YOUR TASK:
Retyping the data exactly is the task. Include every line.

STORED DATA:
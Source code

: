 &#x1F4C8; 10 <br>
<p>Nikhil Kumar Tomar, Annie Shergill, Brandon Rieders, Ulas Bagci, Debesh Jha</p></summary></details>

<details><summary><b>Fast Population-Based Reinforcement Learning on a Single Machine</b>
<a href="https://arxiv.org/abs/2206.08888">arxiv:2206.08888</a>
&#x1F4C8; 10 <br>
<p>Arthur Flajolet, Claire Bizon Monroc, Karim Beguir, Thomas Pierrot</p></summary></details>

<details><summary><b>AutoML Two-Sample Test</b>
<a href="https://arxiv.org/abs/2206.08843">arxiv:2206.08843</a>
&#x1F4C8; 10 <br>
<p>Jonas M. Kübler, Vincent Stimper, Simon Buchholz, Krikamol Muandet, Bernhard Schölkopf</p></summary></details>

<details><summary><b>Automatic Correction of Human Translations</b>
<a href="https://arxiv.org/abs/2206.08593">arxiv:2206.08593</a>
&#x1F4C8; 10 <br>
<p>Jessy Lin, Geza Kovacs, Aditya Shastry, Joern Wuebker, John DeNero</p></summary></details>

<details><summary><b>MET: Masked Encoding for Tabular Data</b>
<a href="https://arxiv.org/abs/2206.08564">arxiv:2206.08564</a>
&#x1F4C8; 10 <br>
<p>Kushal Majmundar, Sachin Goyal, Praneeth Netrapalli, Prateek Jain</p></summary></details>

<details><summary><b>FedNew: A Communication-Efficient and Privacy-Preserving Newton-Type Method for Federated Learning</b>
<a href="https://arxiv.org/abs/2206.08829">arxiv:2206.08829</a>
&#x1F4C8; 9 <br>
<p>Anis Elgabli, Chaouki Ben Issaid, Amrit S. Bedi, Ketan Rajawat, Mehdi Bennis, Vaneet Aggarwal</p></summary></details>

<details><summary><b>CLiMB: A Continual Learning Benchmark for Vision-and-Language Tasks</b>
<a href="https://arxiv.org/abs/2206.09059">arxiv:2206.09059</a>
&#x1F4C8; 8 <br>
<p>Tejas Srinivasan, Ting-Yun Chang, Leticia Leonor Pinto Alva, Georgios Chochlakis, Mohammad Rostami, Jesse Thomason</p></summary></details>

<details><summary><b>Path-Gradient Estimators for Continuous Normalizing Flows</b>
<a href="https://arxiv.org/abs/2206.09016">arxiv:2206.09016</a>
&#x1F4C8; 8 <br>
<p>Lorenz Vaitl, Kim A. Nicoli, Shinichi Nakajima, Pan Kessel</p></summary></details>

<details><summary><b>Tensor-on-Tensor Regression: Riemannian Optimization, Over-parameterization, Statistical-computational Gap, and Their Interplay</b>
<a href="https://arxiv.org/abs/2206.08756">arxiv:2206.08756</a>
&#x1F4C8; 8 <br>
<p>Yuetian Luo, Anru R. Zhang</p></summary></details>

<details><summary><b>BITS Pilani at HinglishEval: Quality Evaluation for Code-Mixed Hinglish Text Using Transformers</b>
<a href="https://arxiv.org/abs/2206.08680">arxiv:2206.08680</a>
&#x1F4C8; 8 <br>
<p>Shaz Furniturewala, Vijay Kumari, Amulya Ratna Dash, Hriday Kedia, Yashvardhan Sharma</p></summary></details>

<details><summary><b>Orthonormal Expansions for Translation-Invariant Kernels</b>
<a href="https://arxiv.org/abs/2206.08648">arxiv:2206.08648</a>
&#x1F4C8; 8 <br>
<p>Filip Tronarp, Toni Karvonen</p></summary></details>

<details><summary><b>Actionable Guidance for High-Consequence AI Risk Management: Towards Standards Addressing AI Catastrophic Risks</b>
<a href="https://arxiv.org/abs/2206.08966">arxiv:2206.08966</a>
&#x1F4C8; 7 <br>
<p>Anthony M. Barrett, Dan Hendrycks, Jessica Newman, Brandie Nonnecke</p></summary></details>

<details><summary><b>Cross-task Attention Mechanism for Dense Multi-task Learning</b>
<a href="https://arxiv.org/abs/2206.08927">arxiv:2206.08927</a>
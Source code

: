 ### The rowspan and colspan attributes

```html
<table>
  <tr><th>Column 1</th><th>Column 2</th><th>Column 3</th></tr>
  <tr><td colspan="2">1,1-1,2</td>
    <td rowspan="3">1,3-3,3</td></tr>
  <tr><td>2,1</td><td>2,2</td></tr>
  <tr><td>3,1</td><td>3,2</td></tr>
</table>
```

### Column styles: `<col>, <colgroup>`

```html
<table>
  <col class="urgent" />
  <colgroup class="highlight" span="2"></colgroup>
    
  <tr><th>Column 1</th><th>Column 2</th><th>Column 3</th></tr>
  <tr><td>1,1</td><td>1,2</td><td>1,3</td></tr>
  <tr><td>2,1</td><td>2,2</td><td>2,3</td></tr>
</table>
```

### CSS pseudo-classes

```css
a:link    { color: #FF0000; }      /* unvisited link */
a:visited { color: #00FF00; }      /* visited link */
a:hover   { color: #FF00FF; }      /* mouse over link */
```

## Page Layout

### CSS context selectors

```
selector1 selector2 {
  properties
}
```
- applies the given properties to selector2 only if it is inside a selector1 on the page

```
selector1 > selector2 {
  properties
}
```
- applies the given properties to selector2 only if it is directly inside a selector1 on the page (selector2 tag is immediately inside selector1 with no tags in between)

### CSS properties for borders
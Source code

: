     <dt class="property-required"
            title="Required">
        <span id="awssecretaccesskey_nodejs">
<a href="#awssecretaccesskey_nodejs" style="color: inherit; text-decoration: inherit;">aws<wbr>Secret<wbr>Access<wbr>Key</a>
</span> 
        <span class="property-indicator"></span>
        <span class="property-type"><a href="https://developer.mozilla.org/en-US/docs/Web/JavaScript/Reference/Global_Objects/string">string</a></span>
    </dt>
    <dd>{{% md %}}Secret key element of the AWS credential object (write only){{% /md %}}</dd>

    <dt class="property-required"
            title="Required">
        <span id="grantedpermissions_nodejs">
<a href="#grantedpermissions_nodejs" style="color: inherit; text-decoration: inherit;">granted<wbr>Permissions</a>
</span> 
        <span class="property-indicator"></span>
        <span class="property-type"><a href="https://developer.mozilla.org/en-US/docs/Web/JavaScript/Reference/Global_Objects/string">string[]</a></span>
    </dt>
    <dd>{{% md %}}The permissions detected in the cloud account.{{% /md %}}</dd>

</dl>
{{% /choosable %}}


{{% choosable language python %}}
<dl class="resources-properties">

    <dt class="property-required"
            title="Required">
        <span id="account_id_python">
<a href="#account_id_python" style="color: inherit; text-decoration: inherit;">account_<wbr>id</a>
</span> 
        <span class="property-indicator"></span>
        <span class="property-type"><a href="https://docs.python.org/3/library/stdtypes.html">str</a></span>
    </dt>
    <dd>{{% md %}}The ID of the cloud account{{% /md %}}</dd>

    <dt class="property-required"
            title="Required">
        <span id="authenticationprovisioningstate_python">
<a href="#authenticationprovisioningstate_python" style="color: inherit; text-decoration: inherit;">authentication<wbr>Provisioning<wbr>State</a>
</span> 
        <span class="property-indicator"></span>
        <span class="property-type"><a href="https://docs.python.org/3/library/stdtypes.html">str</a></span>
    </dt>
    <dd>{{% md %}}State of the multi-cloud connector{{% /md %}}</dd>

RESPONSE:
Source code

: &#x1F4C8; 10 <br>
<p>Nikhil Kumar Tomar, Annie Shergill, Brandon Rieders, Ulas Bagci, Debesh Jha</p></summary></details>

<details><summary><b>Fast Population-Based Reinforcement Learning on a Single Machine</b>
<a href="https://arxiv.org/abs/2206.08888">arxiv:2206.08888</a>
&#x1F4C8; 10 <br>
<p>Arthur Flajolet, Claire Bizon Monroc, Karim Beguir, Thomas Pierrot</p></summary></details>

<details><summary><b>AutoML Two-Sample Test</b>
<a href="https://arxiv.org/abs/2206.08843">arxiv:2206.08843</a>
&#x1F4C8; 10 <br>
<p>Jonas M. Kübler, Vincent Stimper, Simon Buchholz, Krikamol Muandet, Bernhard Schölkopf</p></summary></details>

<details><summary><b>Automatic Correction of Human Translations</b>
<a href="https://arxiv.org/abs/2206.08593">arxiv:2206.08593</a>
&#x1F4C8; 10 <br>
<p>Jessy Lin, Geza Kovacs, Aditya Shastry, Joern Wuebker, John DeNero</p></summary></details>

<details><summary><b>MET: Masked Encoding for Tabular Data</b>
<a href="https://arxiv.org/abs/2206.08564">arxiv:2206.08564</a>
&#x1F4C8; 10 <br>
<p>Kushal Majmundar, Sachin Goyal, Praneeth Netrapalli, Prateek Jain</p></summary></details>

<details><summary><b>FedNew: A Communication-Efficient and Privacy-Preserving Newton-Type Method for Federated Learning</b>
<a href="https://arxiv.org/abs/2206.08829">arxiv:2206.08829</a>
&#x1F4C8; 9 <br>
<p>Anis Elgabli, Chaouki Ben Issaid, Amrit S. Bedi, Ketan Rajawat, Mehdi Bennis, Vaneet Aggarwal</p></summary></details>

<details><summary><b>CLiMB: A Continual Learning Benchmark for Vision-and-Language Tasks</b>
<a href="https://arxiv.org/abs/2206.09059">arxiv:2206.09059</a>
&#x1F4C8; 8 <br>
<p>Tejas Srinivasan, Ting-Yun Chang, Leticia Leonor Pinto Alva, Georgios Chochlakis, Mohammad Rostami, Jesse Thomason</p></summary></details>

<details><summary><b>Path-Gradient Estimators for Continuous Normalizing Flows</b>
<a href="https://arxiv.org/abs/2206.09016">arxiv:2206.09016</a>
&#x1F4C8; 8 <br>
<p>Lorenz Vaitl, Kim A. Nicoli, Shinichi Nakajima, Pan Kessel</p></summary></details>

<details><summary><b>Tensor-on-Tensor Regression: Riemannian Optimization, Over-parameterization, Statistical-computational Gap, and Their Interplay</b>
<a href="https://arxiv.org/abs/2206.08756">arxiv:2206.08756</a>
&#x1F4C8; 8 <br>
<p>Yuetian Luo, Anru R. Zhang</p></summary></details>

<details><summary><b>BITS Pilani at HinglishEval: Quality Evaluation for Code-Mixed Hinglish Text Using Transformers</b>
<a href="https://arxiv.org/abs/2206.08680">arxiv:2206.08680</a>
&#x1F4C8; 8 <br>
<p>Shaz Furniturewala, Vijay Kumari, Amulya Ratna Dash, Hriday Kedia, Yashvardhan Sharma</p></summary></details>

<details><summary><b>Orthonormal Expansions for Translation-Invariant Kernels</b>
<a href="https://arxiv.org/abs/2206.08648">arxiv:2206.08648</a>
&#x1F4C8; 8 <br>
<p>Filip Tronarp, Toni Karvonen</p></summary></details>

<details><summary><b>Actionable Guidance for High-Consequence AI Risk Management: Towards Standards Addressing AI Catastrophic Risks</b>
<a href="https://arxiv.org/abs/2206.08966">arxiv:2206.08966</a>
&#x1F4C8; 7 <br>
<p>Anthony M. Barrett, Dan Hendrycks, Jessica Newman, Brandie Nonnecke</p></summary></details>

<details><summary><b>Cross-task Attention Mechanism for Dense Multi-task Learning</b>
<a href="https://arxiv.org/abs/2206.08927">arxiv:2206.08927</a>
Source code

: ### The rowspan and colspan attributes

```html
<table>
  <tr><th>Column 1</th><th>Column 2</th><th>Column 3</th></tr>
  <tr><td colspan="2">1,1-1,2</td>
    <td rowspan="3">1,3-3,3</td></tr>
  <tr><td>2,1</td><td>2,2</td></tr>
  <tr><td>3,1</td><td>3,2</td></tr>
</table>
```

### Column styles: `<col>, <colgroup>`

```html
<table>
  <col class="urgent" />
  <colgroup class="highlight" span="2"></colgroup>
    
  <tr><th>Column 1</th><th>Column 2</th><th>Column 3</th></tr>
  <tr><td>1,1</td><td>1,2</td><td>1,3</td></tr>
  <tr><td>2,1</td><td>2,2</td><td>2,3</td></tr>
</table>
```

### CSS pseudo-classes

```css
a:link    { color: #FF0000; }      /* unvisited link */
a:visited { color: #00FF00; }      /* visited link */
a:hover   { color: #FF00FF; }      /* mouse over link */
```

## Page Layout

### CSS context selectors

```
selector1 selector2 {
  properties
}
```
- applies the given properties to selector2 only if it is inside a selector1 on the page

```
selector1 > selector2 {
  properties
}
```
- applies the given properties to selector2 only if it is directly inside a selector1 on the page (selector2 tag is immediately inside selector1 with no tags in between)

### CSS properties for borders
Source code

:     <dt class="property-required"
            title="Required">
        <span id="awssecretaccesskey_nodejs">
<a href="#awssecretaccesskey_nodejs" style="color: inherit; text-decoration: inherit;">aws<wbr>Secret<wbr>Access<wbr>Key</a>
</span> 
        <span class="property-indicator"></span>
        <span class="property-type"><a href="https://developer.mozilla.org/en-US/docs/Web/JavaScript/Reference/Global_Objects/string">string</a></span>
    </dt>
    <dd>{{% md %}}Secret key element of the AWS credential object (write only){{% /md %}}</dd>

    <dt class="property-required"
            title="Required">
        <span id="grantedpermissions_nodejs">
<a href="#grantedpermissions_nodejs" style="color: inherit; text-decoration: inherit;">granted<wbr>Permissions</a>
</span> 
        <span class="property-indicator"></span>
        <span class="property-type"><a href="https://developer.mozilla.org/en-US/docs/Web/JavaScript/Reference/Global_Objects/string">string[]</a></span>
    </dt>
    <dd>{{% md %}}The permissions detected in the cloud account.{{% /md %}}</dd>

</dl>
{{% /choosable %}}


{{% choosable language python %}}
<dl class="resources-properties">

    <dt class="property-required"
            title="Required">
        <span id="account_id_python">
<a href="#account_id_python" style="color: inherit; text-decoration: inherit;">account_<wbr>id</a>
</span> 
        <span class="property-indicator"></span>
        <span class="property-type"><a href="https://docs.python.org/3/library/stdtypes.html">str</a></span>
    </dt>
    <dd>{{% md %}}The ID of the cloud account{{% /md %}}</dd>

    <dt class="property-required"
            title="Required">
        <span id="authenticationprovisioningstate_python">
<a href="#authenticationprovisioningstate_python" style="color: inherit; text-decoration: inherit;">authentication<wbr>Provisioning<wbr>State</a>
</span> 
        <span class="property-indicator"></span>
        <span class="property-type"><a href="https://docs.python.org/3/library/stdtypes.html">str</a></span>
    </dt>
    <dd>{{% md %}}State of the multi-cloud connector{{% /md %}}</dd>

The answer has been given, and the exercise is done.